# [DATA EXTRACT]
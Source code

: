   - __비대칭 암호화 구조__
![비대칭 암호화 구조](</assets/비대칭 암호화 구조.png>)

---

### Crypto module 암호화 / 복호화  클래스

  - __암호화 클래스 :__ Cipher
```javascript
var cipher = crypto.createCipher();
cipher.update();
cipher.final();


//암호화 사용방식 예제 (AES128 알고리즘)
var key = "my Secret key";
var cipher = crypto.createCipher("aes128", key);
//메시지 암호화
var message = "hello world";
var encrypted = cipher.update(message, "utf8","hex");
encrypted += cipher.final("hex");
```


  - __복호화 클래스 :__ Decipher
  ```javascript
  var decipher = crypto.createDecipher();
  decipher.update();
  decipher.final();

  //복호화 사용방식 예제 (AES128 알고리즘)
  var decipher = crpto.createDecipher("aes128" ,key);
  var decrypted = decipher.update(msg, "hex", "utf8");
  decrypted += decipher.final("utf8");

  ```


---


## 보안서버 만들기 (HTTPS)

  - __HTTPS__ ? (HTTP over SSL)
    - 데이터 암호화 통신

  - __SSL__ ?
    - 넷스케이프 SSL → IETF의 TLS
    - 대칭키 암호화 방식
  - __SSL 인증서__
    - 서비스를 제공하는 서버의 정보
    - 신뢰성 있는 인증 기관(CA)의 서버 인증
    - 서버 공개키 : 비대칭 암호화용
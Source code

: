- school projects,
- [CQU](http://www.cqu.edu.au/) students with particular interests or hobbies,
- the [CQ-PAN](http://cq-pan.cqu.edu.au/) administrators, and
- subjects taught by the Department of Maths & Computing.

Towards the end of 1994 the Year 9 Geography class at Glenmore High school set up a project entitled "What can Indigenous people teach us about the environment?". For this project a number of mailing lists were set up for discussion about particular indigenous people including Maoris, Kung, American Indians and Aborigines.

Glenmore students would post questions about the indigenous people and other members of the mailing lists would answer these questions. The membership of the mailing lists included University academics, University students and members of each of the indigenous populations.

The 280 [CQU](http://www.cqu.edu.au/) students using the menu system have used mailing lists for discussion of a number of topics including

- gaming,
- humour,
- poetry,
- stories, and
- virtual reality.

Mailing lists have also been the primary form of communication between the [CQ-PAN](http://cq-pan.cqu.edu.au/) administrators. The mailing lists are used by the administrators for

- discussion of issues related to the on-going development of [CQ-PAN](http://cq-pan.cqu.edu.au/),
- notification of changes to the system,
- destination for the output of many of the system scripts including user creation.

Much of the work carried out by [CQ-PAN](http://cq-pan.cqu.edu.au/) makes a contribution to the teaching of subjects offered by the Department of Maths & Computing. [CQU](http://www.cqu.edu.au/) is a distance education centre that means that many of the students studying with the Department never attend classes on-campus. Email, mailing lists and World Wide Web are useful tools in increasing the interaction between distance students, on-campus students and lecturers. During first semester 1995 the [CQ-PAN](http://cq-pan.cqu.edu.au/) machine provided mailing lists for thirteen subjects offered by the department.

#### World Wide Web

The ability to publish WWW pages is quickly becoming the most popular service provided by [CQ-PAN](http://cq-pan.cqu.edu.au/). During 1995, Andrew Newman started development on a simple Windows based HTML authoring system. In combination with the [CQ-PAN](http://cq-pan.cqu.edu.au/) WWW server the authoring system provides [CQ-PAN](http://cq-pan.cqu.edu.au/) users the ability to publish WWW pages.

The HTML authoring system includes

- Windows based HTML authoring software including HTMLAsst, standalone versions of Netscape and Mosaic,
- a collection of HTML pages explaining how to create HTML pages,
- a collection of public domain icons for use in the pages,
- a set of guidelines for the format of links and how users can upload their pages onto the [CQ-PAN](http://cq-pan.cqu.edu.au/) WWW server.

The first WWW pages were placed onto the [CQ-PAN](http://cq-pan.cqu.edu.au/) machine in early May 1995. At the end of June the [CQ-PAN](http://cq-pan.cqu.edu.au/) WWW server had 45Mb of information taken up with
---
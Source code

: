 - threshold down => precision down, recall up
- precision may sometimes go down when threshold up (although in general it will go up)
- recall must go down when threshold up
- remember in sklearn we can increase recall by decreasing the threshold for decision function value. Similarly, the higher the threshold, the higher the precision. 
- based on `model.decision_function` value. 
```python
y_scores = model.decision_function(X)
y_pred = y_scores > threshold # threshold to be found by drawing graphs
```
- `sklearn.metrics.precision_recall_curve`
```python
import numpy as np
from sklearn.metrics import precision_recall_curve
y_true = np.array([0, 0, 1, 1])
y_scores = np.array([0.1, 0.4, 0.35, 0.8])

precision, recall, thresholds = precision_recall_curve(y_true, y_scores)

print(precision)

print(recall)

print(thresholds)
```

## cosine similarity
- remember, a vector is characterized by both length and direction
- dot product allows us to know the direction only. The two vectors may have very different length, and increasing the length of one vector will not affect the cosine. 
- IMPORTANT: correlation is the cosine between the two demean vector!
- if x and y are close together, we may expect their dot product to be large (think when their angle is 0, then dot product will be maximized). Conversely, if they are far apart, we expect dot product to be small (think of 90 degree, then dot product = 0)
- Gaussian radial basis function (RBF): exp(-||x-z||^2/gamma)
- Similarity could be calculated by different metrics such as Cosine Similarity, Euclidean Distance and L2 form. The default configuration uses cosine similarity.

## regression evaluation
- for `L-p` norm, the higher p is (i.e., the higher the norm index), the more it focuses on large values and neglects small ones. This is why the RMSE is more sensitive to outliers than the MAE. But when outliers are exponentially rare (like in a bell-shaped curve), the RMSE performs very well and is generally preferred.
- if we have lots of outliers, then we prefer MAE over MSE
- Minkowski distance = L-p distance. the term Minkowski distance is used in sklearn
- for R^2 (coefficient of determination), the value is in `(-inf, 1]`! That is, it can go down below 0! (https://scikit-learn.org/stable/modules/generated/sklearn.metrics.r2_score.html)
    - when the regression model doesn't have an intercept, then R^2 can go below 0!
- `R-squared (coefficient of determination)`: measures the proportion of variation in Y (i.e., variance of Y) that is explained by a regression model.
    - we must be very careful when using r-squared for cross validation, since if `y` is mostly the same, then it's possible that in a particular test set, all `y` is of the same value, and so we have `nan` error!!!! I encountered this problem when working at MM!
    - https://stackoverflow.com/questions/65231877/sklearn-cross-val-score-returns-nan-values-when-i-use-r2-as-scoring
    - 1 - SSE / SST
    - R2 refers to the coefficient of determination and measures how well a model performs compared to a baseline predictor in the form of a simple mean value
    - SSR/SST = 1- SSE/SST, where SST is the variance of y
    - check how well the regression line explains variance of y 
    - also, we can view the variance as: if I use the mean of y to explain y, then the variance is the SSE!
==
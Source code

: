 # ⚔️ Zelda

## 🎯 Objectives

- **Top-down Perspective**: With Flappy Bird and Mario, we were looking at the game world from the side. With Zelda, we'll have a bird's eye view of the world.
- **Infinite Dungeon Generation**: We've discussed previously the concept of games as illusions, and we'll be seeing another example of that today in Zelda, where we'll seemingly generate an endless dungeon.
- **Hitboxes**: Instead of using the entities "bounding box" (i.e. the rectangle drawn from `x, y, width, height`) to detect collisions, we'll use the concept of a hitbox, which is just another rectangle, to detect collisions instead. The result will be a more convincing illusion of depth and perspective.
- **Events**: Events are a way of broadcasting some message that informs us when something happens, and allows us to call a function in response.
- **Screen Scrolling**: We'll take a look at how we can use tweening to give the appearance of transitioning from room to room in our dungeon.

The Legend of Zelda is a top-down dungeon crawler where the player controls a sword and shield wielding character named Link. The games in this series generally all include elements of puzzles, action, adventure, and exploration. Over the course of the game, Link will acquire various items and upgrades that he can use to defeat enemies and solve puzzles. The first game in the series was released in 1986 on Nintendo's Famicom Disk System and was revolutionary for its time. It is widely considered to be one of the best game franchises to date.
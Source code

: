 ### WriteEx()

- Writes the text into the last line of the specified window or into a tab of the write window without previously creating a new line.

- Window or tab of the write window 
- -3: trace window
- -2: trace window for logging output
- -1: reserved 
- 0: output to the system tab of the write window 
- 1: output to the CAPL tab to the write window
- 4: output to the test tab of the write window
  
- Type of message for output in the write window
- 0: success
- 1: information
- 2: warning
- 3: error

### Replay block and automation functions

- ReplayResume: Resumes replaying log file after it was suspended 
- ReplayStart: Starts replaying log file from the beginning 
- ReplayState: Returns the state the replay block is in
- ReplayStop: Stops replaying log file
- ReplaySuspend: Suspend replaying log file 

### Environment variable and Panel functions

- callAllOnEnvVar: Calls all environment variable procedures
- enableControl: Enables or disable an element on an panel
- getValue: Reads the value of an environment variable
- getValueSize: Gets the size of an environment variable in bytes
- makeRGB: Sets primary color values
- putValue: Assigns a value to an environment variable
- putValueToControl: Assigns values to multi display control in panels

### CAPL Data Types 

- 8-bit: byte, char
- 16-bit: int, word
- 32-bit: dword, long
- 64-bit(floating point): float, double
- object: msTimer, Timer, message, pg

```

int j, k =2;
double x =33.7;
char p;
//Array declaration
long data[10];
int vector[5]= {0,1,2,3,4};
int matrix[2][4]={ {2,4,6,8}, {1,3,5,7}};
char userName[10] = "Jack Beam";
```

# [EXERCISE]
The required answer is a single number: how many lines above hold the string "games".

# [RESULT OF THE EXERCISE]
2